China warned its citizens on Monday to exercise caution in travelling to Canada, citing "frequent violent actions" by law enforcement, amid ongoing tensions between Beijing and Ottawa.

The warning, published by the Chinese embassy on the WeChat messaging app platform, said Chinese citizens should pay close attention to the local security situation. It did not give specific examples on the violent actions.

In a news conference today, a spokesman for China's foreign ministry said Canada had "seriously violated international law and basic norms governing international relations, and grossly interfered in China's internal affairs." 

Zhao Lijian said Hong Kong's affairs are internal Chinese business and other countries have no right to get involved, and China reserves the right to further react. 

"China urges the Canadian side to immediately correct its mistakes and stop interfering in Hong Kong affairs and China's other internal affairs in any way so as to avoid further damage to China-Canada relations," Zhao said in a translated transcript posted to the Chinese foreign ministry's website.

The new security law gives Beijing much tighter control over protests and other forms of dissent in Hong Kong, on the grounds that these activities are outside threats to China's security. 

Last week Canada joined other countries in restricting exports to Hong Kong and complaining that the new law violates the principle of "one country, two systems" that is meant to govern Hong Kong's place in China. 

Canada also suspended its extradition agreement with Hong Kong. 

Trudeau said Canada would look at more measures, potentially including moves related to immigration. Britain, for instance, has created a path to citizenship for Hong Kong residents who have certain documents dating from when it was a British territory, prior to 1997. 

Watch: Trudeau says Canada is suspending the extradition treaty with Hong Kong:

Prime Minister Justin Trudeau spoke with reporters about the impact of Hong Kong's new security legislation at a food bank in Gatineau, Quebec on Friday. 2:14

Tensions between Canada and China have already been high, with China accusing Canada of malfeasance in detaining high-tech executive Meng Wanzhou on a U.S. extradition warrant and Canada accusing China of arbitrarily detaining Canadians Michael Kovrig and Michael Spavor since late 2018. 

Canadian exports of canola and meat to China have also been obstructed. 
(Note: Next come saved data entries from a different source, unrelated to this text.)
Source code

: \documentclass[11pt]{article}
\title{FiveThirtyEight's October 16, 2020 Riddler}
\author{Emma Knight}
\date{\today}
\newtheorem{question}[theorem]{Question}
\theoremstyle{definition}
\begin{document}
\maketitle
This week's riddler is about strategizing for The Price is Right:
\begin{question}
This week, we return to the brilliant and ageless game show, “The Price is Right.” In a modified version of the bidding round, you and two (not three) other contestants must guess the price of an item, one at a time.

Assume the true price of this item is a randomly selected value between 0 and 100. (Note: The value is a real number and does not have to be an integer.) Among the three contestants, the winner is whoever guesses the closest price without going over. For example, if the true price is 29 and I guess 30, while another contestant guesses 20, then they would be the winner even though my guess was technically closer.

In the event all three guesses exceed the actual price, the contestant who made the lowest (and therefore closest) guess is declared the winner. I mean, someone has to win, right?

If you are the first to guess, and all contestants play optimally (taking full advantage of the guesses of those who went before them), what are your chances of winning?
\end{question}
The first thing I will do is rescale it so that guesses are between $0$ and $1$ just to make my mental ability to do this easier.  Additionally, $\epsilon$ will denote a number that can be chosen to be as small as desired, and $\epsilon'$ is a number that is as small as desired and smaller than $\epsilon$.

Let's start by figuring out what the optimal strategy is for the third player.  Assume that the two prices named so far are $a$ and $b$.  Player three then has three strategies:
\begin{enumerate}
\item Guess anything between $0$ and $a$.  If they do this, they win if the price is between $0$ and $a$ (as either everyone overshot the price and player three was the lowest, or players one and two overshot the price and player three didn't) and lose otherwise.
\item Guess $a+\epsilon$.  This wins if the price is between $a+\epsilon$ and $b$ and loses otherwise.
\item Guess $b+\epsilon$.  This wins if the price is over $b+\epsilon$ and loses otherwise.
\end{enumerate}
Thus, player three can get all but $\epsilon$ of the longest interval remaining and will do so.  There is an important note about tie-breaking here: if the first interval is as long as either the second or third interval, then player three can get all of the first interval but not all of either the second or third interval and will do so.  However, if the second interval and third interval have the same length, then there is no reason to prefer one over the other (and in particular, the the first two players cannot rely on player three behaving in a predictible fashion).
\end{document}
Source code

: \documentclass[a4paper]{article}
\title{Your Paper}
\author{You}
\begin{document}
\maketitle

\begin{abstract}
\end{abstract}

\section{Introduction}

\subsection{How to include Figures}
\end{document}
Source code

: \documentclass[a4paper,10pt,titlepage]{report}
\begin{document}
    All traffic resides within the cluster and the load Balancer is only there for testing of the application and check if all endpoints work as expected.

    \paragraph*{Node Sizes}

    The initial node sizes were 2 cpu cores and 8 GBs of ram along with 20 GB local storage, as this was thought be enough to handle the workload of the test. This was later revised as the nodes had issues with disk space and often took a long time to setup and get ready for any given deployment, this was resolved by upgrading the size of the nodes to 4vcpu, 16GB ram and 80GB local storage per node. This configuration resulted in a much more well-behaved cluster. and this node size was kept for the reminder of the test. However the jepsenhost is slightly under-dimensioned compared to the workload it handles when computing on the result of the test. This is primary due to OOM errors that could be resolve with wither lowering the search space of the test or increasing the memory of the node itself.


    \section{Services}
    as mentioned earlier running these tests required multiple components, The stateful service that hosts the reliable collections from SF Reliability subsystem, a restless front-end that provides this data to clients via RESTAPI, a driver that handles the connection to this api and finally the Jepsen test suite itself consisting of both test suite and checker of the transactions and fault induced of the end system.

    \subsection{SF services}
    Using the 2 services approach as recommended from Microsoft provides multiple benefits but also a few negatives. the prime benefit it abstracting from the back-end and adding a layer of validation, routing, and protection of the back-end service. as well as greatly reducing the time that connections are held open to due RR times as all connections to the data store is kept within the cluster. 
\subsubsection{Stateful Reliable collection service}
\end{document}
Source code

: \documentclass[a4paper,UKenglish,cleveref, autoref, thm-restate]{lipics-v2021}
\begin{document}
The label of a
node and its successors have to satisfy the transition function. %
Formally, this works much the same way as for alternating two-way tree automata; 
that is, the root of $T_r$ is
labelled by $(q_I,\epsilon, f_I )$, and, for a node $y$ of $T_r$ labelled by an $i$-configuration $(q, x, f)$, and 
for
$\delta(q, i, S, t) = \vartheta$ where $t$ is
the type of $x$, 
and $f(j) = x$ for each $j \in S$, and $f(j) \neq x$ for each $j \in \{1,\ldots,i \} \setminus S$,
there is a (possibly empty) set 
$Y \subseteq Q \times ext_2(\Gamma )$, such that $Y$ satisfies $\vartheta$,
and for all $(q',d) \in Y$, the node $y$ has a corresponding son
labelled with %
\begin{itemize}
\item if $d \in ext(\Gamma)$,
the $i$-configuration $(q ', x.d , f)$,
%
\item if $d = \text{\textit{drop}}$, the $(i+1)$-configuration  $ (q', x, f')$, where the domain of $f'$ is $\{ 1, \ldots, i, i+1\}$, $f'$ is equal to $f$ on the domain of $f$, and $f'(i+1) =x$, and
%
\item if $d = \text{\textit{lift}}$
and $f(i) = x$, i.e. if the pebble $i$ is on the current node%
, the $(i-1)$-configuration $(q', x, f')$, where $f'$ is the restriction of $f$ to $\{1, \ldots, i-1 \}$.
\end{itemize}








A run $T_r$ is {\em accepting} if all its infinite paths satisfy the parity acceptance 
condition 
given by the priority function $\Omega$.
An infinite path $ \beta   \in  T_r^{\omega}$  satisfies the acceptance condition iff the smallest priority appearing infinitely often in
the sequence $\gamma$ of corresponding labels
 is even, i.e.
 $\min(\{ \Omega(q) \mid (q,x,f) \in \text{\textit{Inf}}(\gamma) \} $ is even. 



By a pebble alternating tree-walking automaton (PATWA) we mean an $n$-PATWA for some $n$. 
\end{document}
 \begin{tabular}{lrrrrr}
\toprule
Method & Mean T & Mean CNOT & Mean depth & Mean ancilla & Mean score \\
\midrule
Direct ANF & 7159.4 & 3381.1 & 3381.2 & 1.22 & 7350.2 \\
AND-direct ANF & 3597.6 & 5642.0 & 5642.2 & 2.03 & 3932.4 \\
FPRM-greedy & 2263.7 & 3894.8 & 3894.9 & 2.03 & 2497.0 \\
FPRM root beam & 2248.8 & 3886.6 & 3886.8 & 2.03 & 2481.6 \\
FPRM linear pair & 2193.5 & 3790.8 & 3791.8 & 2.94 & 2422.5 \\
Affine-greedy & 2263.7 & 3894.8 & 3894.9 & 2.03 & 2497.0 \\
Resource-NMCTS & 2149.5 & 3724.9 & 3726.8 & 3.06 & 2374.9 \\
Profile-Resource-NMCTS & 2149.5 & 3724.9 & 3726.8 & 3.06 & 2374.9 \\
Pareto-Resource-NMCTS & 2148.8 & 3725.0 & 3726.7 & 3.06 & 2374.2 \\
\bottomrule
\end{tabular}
Bob Rae, newly tapped as Canada's next UN ambassador, said Monday that working to get Kovrig and Spavor freed is a top priority. 

He said he supports Trudeau's position that no swap of Meng's freedom for theirs is reasonable, partly because it would reward China's behaviour. 

'We have a stake here': Rae

And he brushed off talk that China will warn its citizens against  travelling to Canada. 

"I'm a great reader of George Orwell, and I think to really appreciate the world today you have to read 'Nineteen Eighty-Four.' Some strange things are going on," Rae said.

"For some country to suggest that this is a bad time to come to Canada is, frankly, bizarre. They have their own reasons for saying it, I don't think we should take it entirely seriously. Sometimes humour is a good relief when you're facing these moments." 

Canada has had a relationship with Hong Kong for centuries, he said, including defending it from Japanese attack in the Second World War. 

"We have a stake here and we have interests. We have many Canadians of Hong Kong origin. So it's not, we're not meddling in anybody else's business. We're talking about our business, our relationships, which are important to us, and we shouldn't shy away from expressing those thoughts," Rae said.